Just down the street from Spring Into Greene, the Raccoon River Artisan Colony also kicked off its first full season. Owners Robby and Angie Pedersen opened the colony, located in an old lumberyard building restored to be an 1870s furniture shop, theater, and general store, last year. The upper level of the colony building features several stalls were area craftsmen, artisans and antique dealers can offer their goods for a portion of their sales.
"We're not doing rent," Robby Pedersen said. "It's just on a consignment basis; we lend out the 10 by 20 stalls to people who make things and they can be here for a portion of their sales."
The vendor stalls feature everything from stained glass to handmade woodcarvings.
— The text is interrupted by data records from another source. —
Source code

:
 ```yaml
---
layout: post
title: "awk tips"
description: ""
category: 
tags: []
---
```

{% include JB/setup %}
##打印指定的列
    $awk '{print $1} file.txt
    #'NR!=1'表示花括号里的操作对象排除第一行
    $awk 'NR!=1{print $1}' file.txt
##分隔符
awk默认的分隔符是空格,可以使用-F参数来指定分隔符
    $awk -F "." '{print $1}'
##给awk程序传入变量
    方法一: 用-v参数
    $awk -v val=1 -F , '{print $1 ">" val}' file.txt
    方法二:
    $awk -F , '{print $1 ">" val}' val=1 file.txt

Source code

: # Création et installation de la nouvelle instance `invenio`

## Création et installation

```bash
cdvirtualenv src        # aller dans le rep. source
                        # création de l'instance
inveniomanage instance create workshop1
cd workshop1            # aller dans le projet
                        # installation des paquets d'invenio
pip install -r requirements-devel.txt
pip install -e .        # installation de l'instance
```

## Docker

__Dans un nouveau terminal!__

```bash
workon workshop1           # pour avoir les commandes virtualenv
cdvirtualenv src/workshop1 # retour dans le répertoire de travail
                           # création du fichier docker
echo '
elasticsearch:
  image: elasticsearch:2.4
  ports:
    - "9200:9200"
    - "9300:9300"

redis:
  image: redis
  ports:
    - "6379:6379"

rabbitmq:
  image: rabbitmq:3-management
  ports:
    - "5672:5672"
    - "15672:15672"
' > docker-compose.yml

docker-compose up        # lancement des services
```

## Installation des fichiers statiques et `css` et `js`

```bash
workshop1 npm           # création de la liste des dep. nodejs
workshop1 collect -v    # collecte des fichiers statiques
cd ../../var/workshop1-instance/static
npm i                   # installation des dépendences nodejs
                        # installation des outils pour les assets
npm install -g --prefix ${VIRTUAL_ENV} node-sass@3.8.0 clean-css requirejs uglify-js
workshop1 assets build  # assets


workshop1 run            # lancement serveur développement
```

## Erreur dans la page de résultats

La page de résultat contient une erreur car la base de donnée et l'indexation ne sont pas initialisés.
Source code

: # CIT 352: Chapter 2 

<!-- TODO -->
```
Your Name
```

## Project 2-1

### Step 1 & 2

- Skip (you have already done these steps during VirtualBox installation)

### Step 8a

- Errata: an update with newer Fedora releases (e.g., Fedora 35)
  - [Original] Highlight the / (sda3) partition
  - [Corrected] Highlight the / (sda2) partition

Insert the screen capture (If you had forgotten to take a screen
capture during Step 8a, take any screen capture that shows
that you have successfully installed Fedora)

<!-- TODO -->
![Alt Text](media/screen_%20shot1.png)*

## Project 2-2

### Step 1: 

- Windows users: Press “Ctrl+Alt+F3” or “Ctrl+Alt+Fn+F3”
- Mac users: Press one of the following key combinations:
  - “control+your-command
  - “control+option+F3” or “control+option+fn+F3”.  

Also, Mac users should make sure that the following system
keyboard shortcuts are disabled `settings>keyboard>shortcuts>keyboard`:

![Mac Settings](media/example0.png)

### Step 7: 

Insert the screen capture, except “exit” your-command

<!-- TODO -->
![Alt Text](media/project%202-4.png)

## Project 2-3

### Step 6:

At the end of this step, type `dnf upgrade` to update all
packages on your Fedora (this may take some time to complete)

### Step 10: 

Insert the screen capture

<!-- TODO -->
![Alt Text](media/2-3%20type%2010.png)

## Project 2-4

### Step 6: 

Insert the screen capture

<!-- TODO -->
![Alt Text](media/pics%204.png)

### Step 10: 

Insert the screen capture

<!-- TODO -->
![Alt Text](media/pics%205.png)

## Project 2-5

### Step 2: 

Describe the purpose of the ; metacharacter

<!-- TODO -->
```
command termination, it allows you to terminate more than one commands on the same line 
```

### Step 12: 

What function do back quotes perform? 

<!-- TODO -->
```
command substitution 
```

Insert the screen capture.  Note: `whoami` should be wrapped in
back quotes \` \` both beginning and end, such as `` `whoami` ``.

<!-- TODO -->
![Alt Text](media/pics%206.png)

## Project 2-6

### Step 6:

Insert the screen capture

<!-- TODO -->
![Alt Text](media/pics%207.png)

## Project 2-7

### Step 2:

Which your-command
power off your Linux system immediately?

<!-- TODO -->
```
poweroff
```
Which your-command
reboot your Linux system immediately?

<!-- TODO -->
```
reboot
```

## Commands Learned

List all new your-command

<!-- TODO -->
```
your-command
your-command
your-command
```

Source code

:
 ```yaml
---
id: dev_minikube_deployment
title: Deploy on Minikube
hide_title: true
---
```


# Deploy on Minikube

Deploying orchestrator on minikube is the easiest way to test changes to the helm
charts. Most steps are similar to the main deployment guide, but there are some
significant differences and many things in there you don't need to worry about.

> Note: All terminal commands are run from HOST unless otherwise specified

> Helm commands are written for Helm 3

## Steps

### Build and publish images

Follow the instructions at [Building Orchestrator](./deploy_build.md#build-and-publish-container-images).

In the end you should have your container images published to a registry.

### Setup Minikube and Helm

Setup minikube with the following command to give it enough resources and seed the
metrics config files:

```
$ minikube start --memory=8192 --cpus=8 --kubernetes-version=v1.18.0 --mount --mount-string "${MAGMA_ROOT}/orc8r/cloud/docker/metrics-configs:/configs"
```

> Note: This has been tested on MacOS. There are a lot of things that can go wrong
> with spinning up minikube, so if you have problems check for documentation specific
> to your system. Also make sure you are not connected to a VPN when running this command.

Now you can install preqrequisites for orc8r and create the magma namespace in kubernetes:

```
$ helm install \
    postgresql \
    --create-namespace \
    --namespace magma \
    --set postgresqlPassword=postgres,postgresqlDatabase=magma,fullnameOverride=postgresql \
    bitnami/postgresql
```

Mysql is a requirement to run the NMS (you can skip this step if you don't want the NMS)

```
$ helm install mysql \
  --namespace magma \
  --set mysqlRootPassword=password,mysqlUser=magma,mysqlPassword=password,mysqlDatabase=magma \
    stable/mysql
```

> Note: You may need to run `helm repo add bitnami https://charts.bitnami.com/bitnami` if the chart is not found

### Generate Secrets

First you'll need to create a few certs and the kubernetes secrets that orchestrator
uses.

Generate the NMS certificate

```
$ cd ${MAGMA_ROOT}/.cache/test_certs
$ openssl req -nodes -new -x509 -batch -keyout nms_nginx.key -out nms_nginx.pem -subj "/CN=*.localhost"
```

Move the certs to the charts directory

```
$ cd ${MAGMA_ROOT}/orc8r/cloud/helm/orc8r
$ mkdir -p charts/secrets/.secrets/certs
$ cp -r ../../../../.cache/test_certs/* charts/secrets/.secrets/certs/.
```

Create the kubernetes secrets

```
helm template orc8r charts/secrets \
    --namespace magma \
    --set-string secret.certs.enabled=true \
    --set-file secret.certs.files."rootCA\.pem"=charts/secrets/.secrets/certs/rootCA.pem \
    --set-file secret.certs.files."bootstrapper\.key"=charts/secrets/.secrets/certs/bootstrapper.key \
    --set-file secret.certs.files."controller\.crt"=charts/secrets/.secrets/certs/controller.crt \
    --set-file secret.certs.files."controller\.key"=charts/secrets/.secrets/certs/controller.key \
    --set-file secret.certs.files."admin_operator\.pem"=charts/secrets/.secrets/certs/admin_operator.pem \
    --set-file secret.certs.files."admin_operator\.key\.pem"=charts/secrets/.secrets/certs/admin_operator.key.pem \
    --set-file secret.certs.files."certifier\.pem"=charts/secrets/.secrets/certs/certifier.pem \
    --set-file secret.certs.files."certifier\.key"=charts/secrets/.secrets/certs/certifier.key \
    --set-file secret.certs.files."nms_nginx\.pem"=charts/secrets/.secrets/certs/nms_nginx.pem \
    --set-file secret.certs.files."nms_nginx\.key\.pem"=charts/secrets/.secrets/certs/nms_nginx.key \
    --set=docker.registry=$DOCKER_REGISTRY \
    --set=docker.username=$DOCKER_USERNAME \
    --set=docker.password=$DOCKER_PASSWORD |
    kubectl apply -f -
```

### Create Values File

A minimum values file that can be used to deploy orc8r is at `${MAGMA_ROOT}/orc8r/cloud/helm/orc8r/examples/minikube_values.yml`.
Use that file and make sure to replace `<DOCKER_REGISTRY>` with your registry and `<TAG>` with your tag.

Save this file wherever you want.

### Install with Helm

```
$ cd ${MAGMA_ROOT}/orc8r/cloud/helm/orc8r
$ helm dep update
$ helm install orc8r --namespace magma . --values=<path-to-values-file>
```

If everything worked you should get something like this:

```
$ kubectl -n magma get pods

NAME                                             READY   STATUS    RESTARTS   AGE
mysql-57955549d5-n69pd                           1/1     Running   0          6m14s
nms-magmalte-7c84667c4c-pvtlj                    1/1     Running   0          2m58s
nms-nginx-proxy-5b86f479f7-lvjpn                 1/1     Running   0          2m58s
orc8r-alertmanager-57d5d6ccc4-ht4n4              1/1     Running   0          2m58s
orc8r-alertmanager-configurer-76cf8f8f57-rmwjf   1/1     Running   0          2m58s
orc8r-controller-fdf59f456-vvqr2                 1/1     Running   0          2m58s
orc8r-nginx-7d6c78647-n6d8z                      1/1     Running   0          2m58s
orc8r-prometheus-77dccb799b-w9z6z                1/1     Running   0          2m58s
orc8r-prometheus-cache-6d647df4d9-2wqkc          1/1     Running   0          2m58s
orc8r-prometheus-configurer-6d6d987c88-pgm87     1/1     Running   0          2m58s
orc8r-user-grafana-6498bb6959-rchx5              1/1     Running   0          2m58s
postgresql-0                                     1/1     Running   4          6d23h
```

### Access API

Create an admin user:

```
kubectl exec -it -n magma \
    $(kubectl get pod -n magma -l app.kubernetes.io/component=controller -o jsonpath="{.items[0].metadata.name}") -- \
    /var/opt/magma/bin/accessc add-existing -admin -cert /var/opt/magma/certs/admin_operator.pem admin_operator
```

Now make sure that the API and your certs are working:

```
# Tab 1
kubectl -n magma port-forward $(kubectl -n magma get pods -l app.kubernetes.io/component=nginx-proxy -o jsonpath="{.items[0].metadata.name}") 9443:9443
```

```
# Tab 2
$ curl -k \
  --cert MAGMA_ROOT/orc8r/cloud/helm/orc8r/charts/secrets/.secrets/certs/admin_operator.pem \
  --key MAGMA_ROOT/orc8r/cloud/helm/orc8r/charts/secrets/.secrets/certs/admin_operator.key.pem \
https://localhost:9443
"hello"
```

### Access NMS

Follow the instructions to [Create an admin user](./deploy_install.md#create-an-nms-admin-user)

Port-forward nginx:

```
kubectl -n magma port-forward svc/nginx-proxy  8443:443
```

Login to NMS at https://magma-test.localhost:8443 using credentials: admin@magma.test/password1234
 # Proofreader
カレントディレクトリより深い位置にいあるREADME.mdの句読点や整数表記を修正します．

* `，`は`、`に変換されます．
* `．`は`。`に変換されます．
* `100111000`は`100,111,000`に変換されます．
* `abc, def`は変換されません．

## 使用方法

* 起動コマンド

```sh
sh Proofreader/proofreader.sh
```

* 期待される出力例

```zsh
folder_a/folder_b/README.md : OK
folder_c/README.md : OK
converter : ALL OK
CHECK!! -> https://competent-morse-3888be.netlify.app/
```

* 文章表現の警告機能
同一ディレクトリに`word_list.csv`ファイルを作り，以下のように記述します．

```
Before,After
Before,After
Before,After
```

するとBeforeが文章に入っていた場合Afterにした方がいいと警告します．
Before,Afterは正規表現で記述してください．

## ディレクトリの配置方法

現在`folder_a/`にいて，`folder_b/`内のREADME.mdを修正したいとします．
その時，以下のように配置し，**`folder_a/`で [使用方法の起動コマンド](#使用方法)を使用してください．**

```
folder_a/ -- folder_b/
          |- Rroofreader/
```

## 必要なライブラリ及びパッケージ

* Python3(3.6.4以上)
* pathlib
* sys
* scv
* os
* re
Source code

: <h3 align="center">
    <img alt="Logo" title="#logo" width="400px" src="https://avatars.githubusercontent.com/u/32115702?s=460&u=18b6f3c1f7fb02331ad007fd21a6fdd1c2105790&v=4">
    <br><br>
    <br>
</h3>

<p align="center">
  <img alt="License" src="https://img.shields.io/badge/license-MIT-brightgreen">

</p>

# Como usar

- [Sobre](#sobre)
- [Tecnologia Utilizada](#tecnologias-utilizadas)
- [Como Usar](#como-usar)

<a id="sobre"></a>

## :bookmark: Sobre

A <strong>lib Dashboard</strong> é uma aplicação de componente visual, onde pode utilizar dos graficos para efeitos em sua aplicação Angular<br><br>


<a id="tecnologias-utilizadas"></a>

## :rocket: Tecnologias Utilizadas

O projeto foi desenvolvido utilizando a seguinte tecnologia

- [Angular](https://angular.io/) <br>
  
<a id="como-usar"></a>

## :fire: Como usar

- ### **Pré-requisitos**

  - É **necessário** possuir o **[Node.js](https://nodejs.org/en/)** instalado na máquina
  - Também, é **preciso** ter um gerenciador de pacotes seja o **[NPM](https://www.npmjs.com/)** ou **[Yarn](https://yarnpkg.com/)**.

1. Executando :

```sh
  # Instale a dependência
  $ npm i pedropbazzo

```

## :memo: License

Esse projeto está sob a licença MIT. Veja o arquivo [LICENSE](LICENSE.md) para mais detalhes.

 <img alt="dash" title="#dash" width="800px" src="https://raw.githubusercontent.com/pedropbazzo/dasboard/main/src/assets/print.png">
Roscoe Richardson is one of the artisans who has a stall in the colony.
"We visited during a family reunion in Jefferson last year," Richardson said. "This place really had an impact on me. The next thing I knew I was moving here to Jefferson from Florida to become an apprentice."
Robby Pedersen is an 1870s-era furniture maker by trade, and spent several years creating wood chairs, tables and other furnishings at Living History Farms in Des Moines before starting the colony and shop in Jefferson.
"I was the furniture maker at Living History Farms for 10 years," he said. "Everything we make here is with 1870s tools. We chop the trees with an axe, and hand saw all of the boards. It had to exist in 1875 for us to use it."
One of the main purposes of starting the colony was to attract people to the area, Robby Pedersen said.
"I still feel like we're a pretty well-kept secret," he said. "We built this for the sole purpose of getting people here. Jefferson is all about tourism, and they have been very good to us."
The artisan colony will feature a different live display by artisans each weekend in May through October, Angie Pedersen said. The furniture shop is open Tuesday through Saturday year round.
"We just opened last summer," she said. "We are looking forward to our first full season. We're always going to try to have something a little different."